* Required action *
Your answer should be the lines below from the one with "Als laatste wordt" to the one with "Ik onderzoek gedaan", both included, given again exactly and with nothing added.

* Records from a data collection *
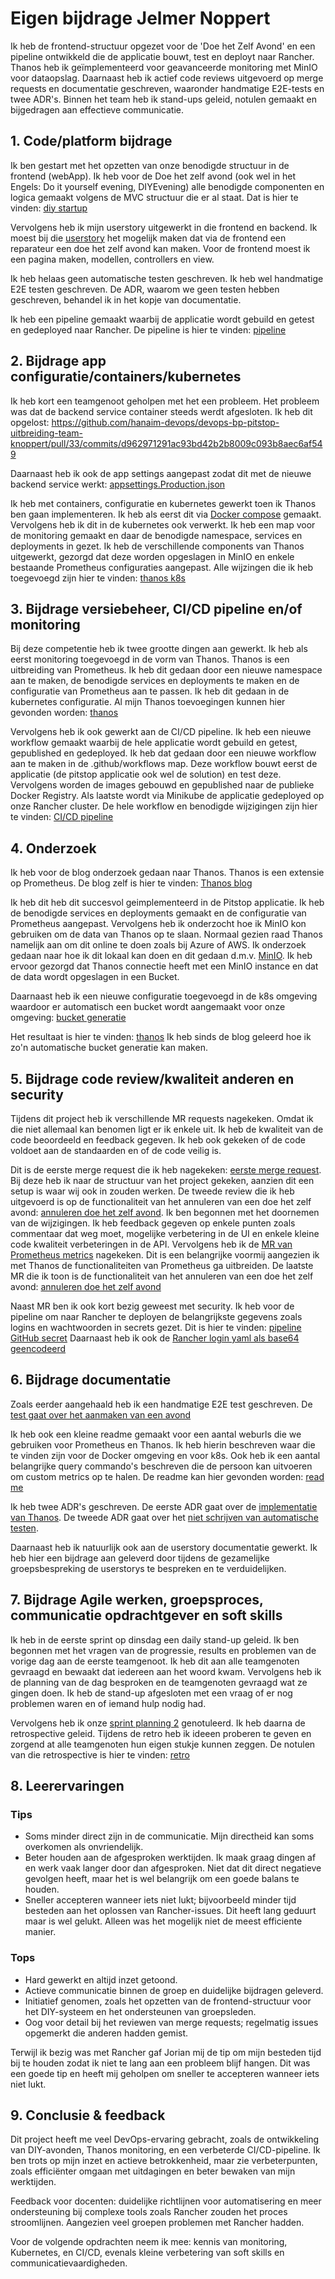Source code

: # Eigen bijdrage Jelmer Noppert
Ik heb de frontend-structuur opgezet voor de 'Doe het Zelf Avond' en een pipeline ontwikkeld die de applicatie bouwt, 
test en deployt naar Rancher. 
Thanos heb ik geïmplementeerd voor geavanceerde monitoring met MinIO voor dataopslag. 
Daarnaast heb ik actief code reviews uitgevoerd op merge requests en documentatie geschreven,
waaronder handmatige E2E-tests en twee ADR's. Binnen het team heb ik stand-ups geleid, notulen gemaakt en bijgedragen aan effectieve communicatie.

## 1. Code/platform bijdrage

Ik ben gestart met het opzetten van onze benodigde structuur in de frontend (webApp).
Ik heb voor de Doe het zelf avond (ook wel in het Engels: Do it yourself evening, DIYEvening) alle benodigde componenten en logica gemaakt volgens de MVC structuur die er al staat.
Dat is hier te vinden: [diy startup](https://github.com/hanaim-devops/devops-bp-pitstop-uitbreiding-team-knoppert/pull/31)

Vervolgens heb ik mijn userstory uitgewerkt in die frontend en backend. Ik moest bij die [userstory](https://github.com/orgs/hanaim-devops/projects/31/views/1?pane=issue&itemId=83412406&issue=hanaim-devops%7Cdevops-bp-pitstop-uitbreiding-team-knoppert%7C1)
het mogelijk maken dat via de frontend een reparateur een doe het zelf avond kan maken. Voor de frontend moest ik een pagina maken, modellen, controllers en view.

Ik heb helaas geen automatische testen geschreven. Ik heb wel handmatige E2E testen geschreven. De ADR, waarom we geen testen hebben geschreven, behandel ik in het kopje van documentatie. 

Ik heb een pipeline gemaakt waarbij de applicatie wordt gebuild en getest en gedeployed naar Rancher. De pipeline is hier te vinden: [pipeline](https://github.com/hanaim-devops/devops-bp-pitstop-uitbreiding-team-knoppert/pull/39/files#diff-a9fcf81f55b16d4db9d62258b46a56b196b1e20741c9f5fc61728a3578064b98)

## 2. Bijdrage app configuratie/containers/kubernetes

Ik heb kort een teamgenoot geholpen met het een probleem. Het probleem was dat de backend service container steeds werdt afgesloten. Ik heb dit opgelost: https://github.com/hanaim-devops/devops-bp-pitstop-uitbreiding-team-knoppert/pull/33/commits/d962971291ac93bd42b2b8009c093b8aec6af549

Daarnaast heb ik ook de app settings aangepast zodat dit met de nieuwe backend service werkt: [appsettings.Production.json](https://github.com/hanaim-devops/devops-bp-pitstop-uitbreiding-team-knoppert/pull/31/files#diff-324e1a9f613e28efa076b2f5094ff8cd2dab1e38f03301bf6d975588764b8b8c)

Ik heb met containers, configuratie en kubernetes gewerkt toen ik Thanos ben gaan implementeren. Ik heb als eerst dit via [Docker compose](https://github.com/hanaim-devops/devops-bp-pitstop-uitbreiding-team-knoppert/pull/61/commits/bd9d0f5e6945803710915ade2db287d2fe7cd04c) gemaakt. 
Vervolgens heb ik dit in de kubernetes ook verwerkt. 
Ik heb een map voor de monitoring gemaakt en daar de benodigde namespace, services en deployments in gezet.  Ik heb de verschillende components van Thanos uitgewerkt, gezorgd dat deze worden opgeslagen in MinIO en enkele bestaande Prometheus configuraties aangepast.
Alle wijzingen die ik heb toegevoegd zijn hier te vinden: [thanos k8s](https://github.com/hanaim-devops/devops-bp-pitstop-uitbreiding-team-knoppert/pull/61)

## 3. Bijdrage versiebeheer, CI/CD pipeline en/of monitoring

Bij deze competentie heb ik twee grootte dingen aan gewerkt. Ik heb als eerst monitoring toegevoegd in de vorm van Thanos. 
Thanos is een uitbreiding van Prometheus.
Ik heb dit gedaan door een nieuwe namespace aan te maken, de benodigde services en deployments te maken en de configuratie van Prometheus aan te passen.
Ik heb dit gedaan in de kubernetes configuratie. Al mijn Thanos toevoegingen kunnen hier gevonden worden: [thanos](https://github.com/hanaim-devops/devops-bp-pitstop-uitbreiding-team-knoppert/pull/61)

Vervolgens heb ik ook gewerkt aan de CI/CD pipeline. Ik heb een nieuwe workflow gemaakt waarbij de hele applicatie wordt gebuild en getest, gepublished en gedeployed. Ik heb dat gedaan door een nieuwe workflow aan te maken in de .github/workflows map. Deze workflow bouwt eerst de applicatie (de pitstop applicatie ook wel de solution) en test deze. Vervolgens worden de images gebouwd en gepublished naar de publieke Docker Registry. 
Als laatste wordt via Minikube de applicatie gedeployed op onze Rancher cluster. De hele workflow en benodigde wijzigingen zijn hier te vinden: [CI/CD pipeline](https://github.com/hanaim-devops/devops-bp-pitstop-uitbreiding-team-knoppert/pull/39/files)

## 4. Onderzoek

Ik heb voor de blog onderzoek gedaan naar Thanos. Thanos is een extensie op Prometheus. De blog zelf is hier te vinden: [Thanos blog](https://github.com/hanaim-devops/devops-blog-pietknoppert/blob/main/src/dev-blog-thanos-metrics-endgame/README.md)

Ik heb dit heb dit succesvol geimplementeerd in de Pitstop applicatie. 
Ik heb de benodigde services en deployments gemaakt en de configuratie van Prometheus aangepast. 
Vervolgens heb ik onderzocht hoe ik MinIO kon gebruiken om de data van Thanos op te slaan. 
Normaal gezien raad Thanos namelijk aan om dit online te doen zoals bij Azure of AWS.
Ik onderzoek gedaan naar hoe ik dit lokaal kan doen en dit gedaan d.m.v. [MinIO](https://github.com/hanaim-devops/devops-bp-pitstop-uitbreiding-team-knoppert/pull/61/files#diff-e19124e993b85be0fd8ec64927a1ab3029c154d6b466359600cae42ccffe1f2e). 
Ik heb ervoor gezorgd dat Thanos connectie heeft met een MinIO instance en dat de data wordt opgeslagen in een Bucket. 

Daarnaast heb ik een nieuwe configuratie toegevoegd in de k8s omgeving waardoor er automatisch een bucket wordt aangemaakt voor onze omgeving: 
[bucket generatie](https://github.com/hanaim-devops/devops-bp-pitstop-uitbreiding-team-knoppert/pull/61/commits/3ec8cb940ff1db2543882b2028076b8d01b3aa73)

Het resultaat is hier te vinden: [thanos](https://github.com/hanaim-devops/devops-bp-pitstop-uitbreiding-team-knoppert/pull/61/files)
Ik heb sinds de blog geleerd hoe ik zo'n automatische bucket generatie kan maken.

## 5. Bijdrage code review/kwaliteit anderen en security

Tijdens dit project heb ik verschillende MR requests nagekeken. Omdat ik die niet allemaal kan benomen ligt er ik enkele uit. Ik heb de kwaliteit van de code beoordeeld en feedback gegeven. Ik heb ook gekeken of de code voldoet aan de standaarden en of de code veilig is.

Dit is de eerste merge request die ik heb nagekeken: [eerste merge request](https://github.com/hanaim-devops/devops-bp-pitstop-uitbreiding-team-knoppert/pull/22). Bij deze heb ik naar de structuur van het project gekeken, aanzien dit een setup is waar wij ook in zouden werken.
De tweede review die ik heb uitgevoerd is op de functionaliteit van het annuleren van een doe het zelf avond: [annuleren doe het zelf avond](https://github.com/hanaim-devops/devops-bp-pitstop-uitbreiding-team-knoppert/pull/44#pullrequestreview-2378189436). Ik ben begonnen met het doornemen van de wijzigingen. Ik heb feedback gegeven op enkele punten zoals commentaar dat weg moet, mogelijke verbetering in de UI en enkele kleine code kwaliteit verbeteringen in de API.
Vervolgens heb ik de [MR van Prometheus metrics](https://github.com/hanaim-devops/devops-bp-pitstop-uitbreiding-team-knoppert/pull/53/files) nagekeken. Dit is een belangrijke voormij aangezien ik met Thanos de functionaliteiten van Prometheus ga uitbreiden. 
De laatste MR die ik toon is de functionaliteit van het annuleren van een doe het zelf avond: [annuleren doe het zelf avond](https://github.com/hanaim-devops/devops-bp-pitstop-uitbreiding-team-knoppert/pull/44)

Naast MR ben ik ook kort bezig geweest met security. Ik heb voor de pipeline om naar Rancher te deployen de belangrijkste gegevens zoals logins en wachtwoorden in secrets gezet. Dit is hier te vinden: [pipeline GitHub secret](https://github.com/hanaim-devops/devops-bp-pitstop-uitbreiding-team-knoppert/blob/9c619281355ddd9126bf0755fd2ee004a5b7bcd1/.github/workflows/pipeline.yaml#L54)
Daarnaast heb ik ook de [Rancher login yaml als base64 geencodeerd](https://github.com/hanaim-devops/devops-bp-pitstop-uitbreiding-team-knoppert/blob/9c619281355ddd9126bf0755fd2ee004a5b7bcd1/.github/workflows/pipeline.yaml#L75)

## 6. Bijdrage documentatie

Zoals eerder aangehaald heb ik een handmatige E2E test geschreven. De [test gaat over het aanmaken van een avond](https://github.com/hanaim-devops/devops-bp-pitstop-uitbreiding-team-knoppert/pull/81/files?short_path=4b74009#diff-4b74009979ef413f625da303968da579b9e10e743d22d9f14196b8050406b4e9)

Ik heb ook een kleine readme gemaakt voor een aantal weburls die we gebruiken voor Prometheus en Thanos.
Ik heb hierin beschreven waar die te vinden zijn voor de Docker omgeving en voor k8s. 
Ook heb ik een aantal belangrijke query commando's beschreven die de persoon kan uitvoeren om custom metrics op te halen. 
De readme kan hier gevonden worden: [read me](https://github.com/hanaim-devops/devops-bp-pitstop-uitbreiding-team-knoppert/blob/main/src/README.md)

Ik heb twee ADR's geschreven. De eerste ADR gaat over de [implementatie van Thanos](https://github.com/hanaim-devops/devops-bp-pitstop-uitbreiding-team-knoppert/blob/main/docs/adr/adr-005-gebruik-van-thanos-voor-metrics.md).
De tweede ADR gaat over het [niet schrijven van automatische testen](https://github.com/hanaim-devops/devops-bp-pitstop-uitbreiding-team-knoppert/blob/main/docs/adr/adr-006-geen-code-tests-geschreven.md).

Daarnaast heb ik natuurlijk ook aan de userstory documentatie gewerkt. Ik heb hier een bijdrage aan geleverd door tijdens de gezamelijke groepsbespreking de userstorys te bespreken en te verduidelijken. 

## 7. Bijdrage Agile werken, groepsproces, communicatie opdrachtgever en soft skills

Ik heb in de eerste sprint op dinsdag een daily stand-up geleid. 
Ik ben begonnen met het vragen van de progressie, results en problemen van de vorige dag aan de eerste teamgenoot. 
Ik heb dit aan alle teamgenoten gevraagd en bewaakt dat iedereen aan het woord kwam. 
Vervolgens heb ik de planning van de dag besproken en de teamgenoten gevraagd wat ze gingen doen. 
Ik heb de stand-up afgesloten met een vraag of er nog problemen waren en of iemand hulp nodig had.

Vervolgens heb ik onze [sprint planning 2](https://github.com/hanaim-devops/devops-bp-pitstop-uitbreiding-team-knoppert/blob/main/notulen/sprint-planning-2.md) genotuleerd. 
Ik heb daarna de retrospective geleid. Tijdens de retro heb ik ideeen proberen te geven en zorgend at alle teamgenoten hun eigen stukje kunnen zeggen.
De notulen van die retrospective is hier te vinden: [retro](https://github.com/hanaim-devops/devops-bp-pitstop-uitbreiding-team-knoppert/blob/main/notulen/retrospective.md) 

## 8. Leerervaringen

### Tips

- Soms minder direct zijn in de communicatie. Mijn directheid kan soms overkomen als onvriendelijk.
- Beter houden aan de afgesproken werktijden. Ik maak graag dingen af en werk vaak langer door dan afgesproken. Niet dat dit direct negatieve gevolgen heeft, maar het is wel belangrijk om een goede balans te houden.
- Sneller accepteren wanneer iets niet lukt; bijvoorbeeld minder tijd besteden aan het oplossen van Rancher-issues. Dit heeft lang geduurt maar is wel gelukt. Alleen was het mogelijk niet de meest efficiente manier.

### Tops

- Hard gewerkt en altijd inzet getoond.
- Actieve communicatie binnen de groep en duidelijke bijdragen geleverd.
- Initiatief genomen, zoals het opzetten van de frontend-structuur voor het DIY-systeem en het ondersteunen van groepsleden.
- Oog voor detail bij het reviewen van merge requests; regelmatig issues opgemerkt die anderen hadden gemist.

Terwijl ik bezig was met Rancher gaf Jorian mij de tip om mijn besteden tijd bij te houden zodat ik niet te lang aan een probleem blijf hangen. Dit was een goede tip en heeft mij geholpen om sneller te accepteren wanneer iets niet lukt.

## 9. Conclusie & feedback

Dit project heeft me veel DevOps-ervaring gebracht, zoals de ontwikkeling van DIY-avonden, Thanos monitoring, en een verbeterde CI/CD-pipeline. 
Ik ben trots op mijn inzet en actieve betrokkenheid, maar zie verbeterpunten, zoals efficiënter omgaan met uitdagingen en beter bewaken van mijn werktijden.

Feedback voor docenten: duidelijke richtlijnen voor automatisering en meer ondersteuning bij complexe tools zoals Rancher zouden het proces stroomlijnen. Aangezien veel groepen problemen met Rancher hadden.

Voor de volgende opdrachten neem ik mee: kennis van monitoring, Kubernetes, en CI/CD, evenals kleine verbetering van soft skills en communicatievaardigheden.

* Response to this exercise *
Als laatste wordt via Minikube de applicatie gedeployed op onze Rancher cluster. De hele workflow en benodigde wijzigingen zijn hier te vinden: [CI/CD pipeline](https://github.com/hanaim-devops/devops-bp-pitstop-uitbreiding-team-knoppert/pull/39/files)

## 4. Onderzoek

Ik heb voor de blog onderzoek gedaan naar Thanos. Thanos is een extensie op Prometheus. De blog zelf is hier te vinden: [Thanos blog](https://github.com/hanaim-devops/devops-blog-pietknoppert/blob/main/src/dev-blog-thanos-metrics-endgame/README.md)

Ik heb dit heb dit succesvol geimplementeerd in de Pitstop applicatie. 
Ik heb de benodigde services en deployments gemaakt en de configuratie van Prometheus aangepast. 
Vervolgens heb ik onderzocht hoe ik MinIO kon gebruiken om de data van Thanos op te slaan. 
Normaal gezien raad Thanos namelijk aan om dit online te doen zoals bij Azure of AWS.
Ik onderzoek gedaan naar hoe ik dit lokaal kan doen en dit gedaan d.m.v. [MinIO](https://github.com/hanaim-devops/devops-bp-pitstop-uitbreiding-team-knoppert/pull/61/files#diff-e19124e993b85be0fd8ec64927a1ab3029c154d6b466359600cae42ccffe1f2e). 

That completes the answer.